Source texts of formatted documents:
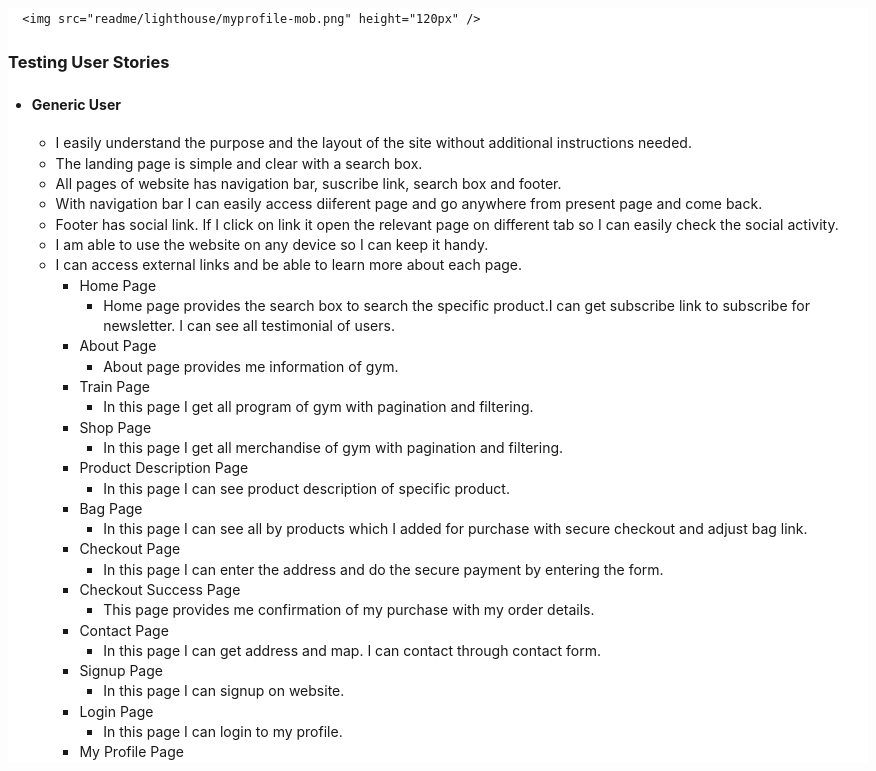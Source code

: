       <img src="readme/lighthouse/myprofile-mob.png" height="120px" />

### Testing User Stories 
- #### Generic User
    - I easily understand the purpose and the layout of the site without additional instructions needed.
    - The landing page is simple and clear with a search box. 
    - All pages of website has navigation bar, suscribe link, search box and footer. 
    - With navigation bar I can easily access diiferent page and go anywhere from present page and come back.
    - Footer has social link. If I click on link it open the relevant page on different tab so I can easily check the social activity.
    - I am able to use the website on any device so I can keep it handy.
    - I can access external links and be able to learn more about each page.
        - Home Page
            - Home page provides the search box to search the specific product.I can get subscribe link to subscribe for newsletter. I can see all testimonial of users.
        - About Page
            - About page provides me information of gym.
        - Train Page
            - In this page I get all program of gym with pagination and filtering.
        - Shop Page
            - In this page I get all merchandise of gym with pagination and filtering.
        - Product Description Page
            - In this page I can see product description of specific product.
        - Bag Page
            - In this page I can see all by products which I added for purchase with secure checkout and adjust bag link.
        - Checkout Page
            - In this page I can enter the address and do the secure payment by entering the form.
        - Checkout Success Page
           - This page provides me confirmation of my purchase with my order details.
        - Contact Page
            - In this page I can get address and map. I can contact through contact form.
        - Signup Page    
            - In this page I can signup on website.
        - Login Page
            - In this page I can login to my profile.
        - My Profile Page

### What the task requires:
Give an exact copy of the lines from the one with "- In this page I can see product" through the end of the entries, both ends included.

### Response to this exercise:
            - In this page I can see product description of specific product.
        - Bag Page
            - In this page I can see all by products which I added for purchase with secure checkout and adjust bag link.
        - Checkout Page
            - In this page I can enter the address and do the secure payment by entering the form.
        - Checkout Success Page
           - This page provides me confirmation of my purchase with my order details.
        - Contact Page
            - In this page I can get address and map. I can contact through contact form.
        - Signup Page    
            - In this page I can signup on website.
        - Login Page
            - In this page I can login to my profile.
        - My Profile Page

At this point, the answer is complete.